Marilyn Mosby, the Maryland state attorney for Baltimore who on Friday announced charges against six city police officers for the death of Freddie Gray, said last year that a St. Louis County grand jury’s decision not to indict Darren Wilson in the shooting death of Michael Brown “breaks [her] heart” and that a special prosecutor should have been appointed to handle the case.
The revelation comes as Mosby is being asked to recuse herself and appoint a special prosecutor to handle the case against six Baltimore police officers now charged with a range of crimes in the death of 25-year-old Freddie Gray.
Baltimore’s Fraternal Order of Police slammed Mosby’s charging announcement, calling it a “rush to judgement.” The group said that Mosby should recuse herself from the case because her husband, Nick Mosby, is a city councilman whose district encompasses the area where Gray was arrested earlier this month.
The organization fears that Nick Mosby’s reelection chances will be hurt if his wife does not throw the book at the officers.
“It is clear that your husband’s political future will be directly impacted, for better or worse, by the outcome of your investigation,” Baltimore Fraternal Order of Police president Gene Ryan said after Mosby’s charging announcement.
Protests held in Baltimore on behalf of justice for Gray gave way to riots and looting earlier this week.
Mosby is also close to Billy Murphy Jr., the attorney representing the Gray family. Murphy donated $5,000 to Mosby’s political campaign and was a member of her transition committee following her November election, the Baltimore Sun reported. The Sun did note that the Fraternal Order of Police also donated to Mosby’s campaign.
During a surprise press conference on Friday, Mosby announced charges against the officers involved in arresting and transporting Gray ranging from misconduct to involuntary manslaughter to second-degree depraved-heart murder.

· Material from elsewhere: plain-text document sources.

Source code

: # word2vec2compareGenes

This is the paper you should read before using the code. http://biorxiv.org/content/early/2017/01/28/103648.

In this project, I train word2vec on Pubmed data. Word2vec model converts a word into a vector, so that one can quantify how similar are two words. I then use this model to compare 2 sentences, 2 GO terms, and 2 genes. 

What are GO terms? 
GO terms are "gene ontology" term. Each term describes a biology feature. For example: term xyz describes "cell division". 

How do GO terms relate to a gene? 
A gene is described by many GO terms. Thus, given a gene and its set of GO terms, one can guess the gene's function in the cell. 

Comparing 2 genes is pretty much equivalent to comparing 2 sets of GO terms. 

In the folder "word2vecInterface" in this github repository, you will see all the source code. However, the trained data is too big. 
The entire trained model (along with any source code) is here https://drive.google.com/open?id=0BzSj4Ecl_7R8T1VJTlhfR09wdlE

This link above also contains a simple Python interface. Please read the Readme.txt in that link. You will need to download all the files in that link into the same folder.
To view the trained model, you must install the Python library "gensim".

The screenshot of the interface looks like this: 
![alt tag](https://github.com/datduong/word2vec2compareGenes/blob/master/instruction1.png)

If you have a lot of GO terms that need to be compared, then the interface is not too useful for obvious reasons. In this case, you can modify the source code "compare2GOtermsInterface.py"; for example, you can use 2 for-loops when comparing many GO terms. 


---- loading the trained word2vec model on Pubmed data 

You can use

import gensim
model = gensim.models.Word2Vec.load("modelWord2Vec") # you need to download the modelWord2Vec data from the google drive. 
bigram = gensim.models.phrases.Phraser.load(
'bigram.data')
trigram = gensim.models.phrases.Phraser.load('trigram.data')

Gray was arrested April 12 following an arrest which Mosby said on Friday was illegal. Mosby also said that officers failed to properly restrain Gray after placing him in a transport van. She said they also failed to provide medical care even after he asked for it. Gray suffered a broken neck and died on April 19. (RELATED: Six Baltimore Officers Charged In Freddie Gray’s Death)
Besides potential political and personal conflicts of interest, Marilyn Mosby and her husband have also spoken out publicly in other high-profile cases, including the cases of Michael Brown and Trayvon Martin, the Florida 17-year-old who was fatally shot by George Zimmerman in Feb. 2012.
After Zimmerman’s acquittal of second-degree murder in July 2013, Marilyn Mosby attended a protest rally held at the federal courthouse in Baltimore. She spoke along with pastor Jamal Bryant, who has been a prominent figure in the media during the Gray case. They were joined by activist Faraji Muhammad and spoke about young black men being targeted for violence.
Though Mosby seemingly felt that the justice system failed by not returning a guilty verdict for Zimmerman, evidence strongly suggested that he shot Martin in self-defense as the teenager was straddling him and punching him in the face and slamming his head. (RELATED: Law Professor: Baltimore Officers Were Likely Overcharged, Charges Will Be Dismissed)
Nick Mosby went further than a mere rally in response to what he saw as an unjust verdict. The city councilman called on city government officials to boycott Florida businesses.
“The marches and rallies are great, but when it relates to economics, it can drive change,” Mosby said in Aug. 2013.
Marilyn Mosby also publicly criticized Bob McCulloch, the St. Louis County prosecutor who opened a grand jury investigation on Wilson.
Wilson, who is White, shot the 18-year-old Brown numerous times following an altercation on Aug. 9. Brown had just stolen cigars from a nearby convenience store. Witnesses saw Brown punch Wilson inside of his police car. After a chase, Wilson said he shot Brown after the man turned and charged at him.
In a panel discussion in December on News One Now, Mosby called McCulloch’s handling of that case “problematic” and “questionable” and strongly implied that racial dynamics were at play.
“We have to question the motives,” she said.
And germane to the Gray case, Mosby said that McCulloch’s handling of the Wilson grand jury was the reason that officials should “bring in special prosecutors.”
Despite her apparent support for the idea of special prosecutors, Mosby has given no indication that she believes that the Gray case warrants similar oversight, despite the numerous conflicts of interest at play.
Mosby also spoke of the racial dynamics at play during the Ferguson fallout.
Of McCulloch, she said, “so you have an individual that’s been in office, and does not share your interests and your values and is making decisions about your daily life.”
She noted that Ferguson is 68 percent black, and that only six percent of that population votes.
She said that the grand jury’s decision to not indict Wilson “tears my heart apart as a mother.”
“But I’ve got to tell you that I’m glad that we’re finally having the conversation and realizing how important that role of a prosecutor is and how awesome that discretion is,” Mosby said, adding that officials like McCulloch must be held accountable and that change occurs at the voting booth.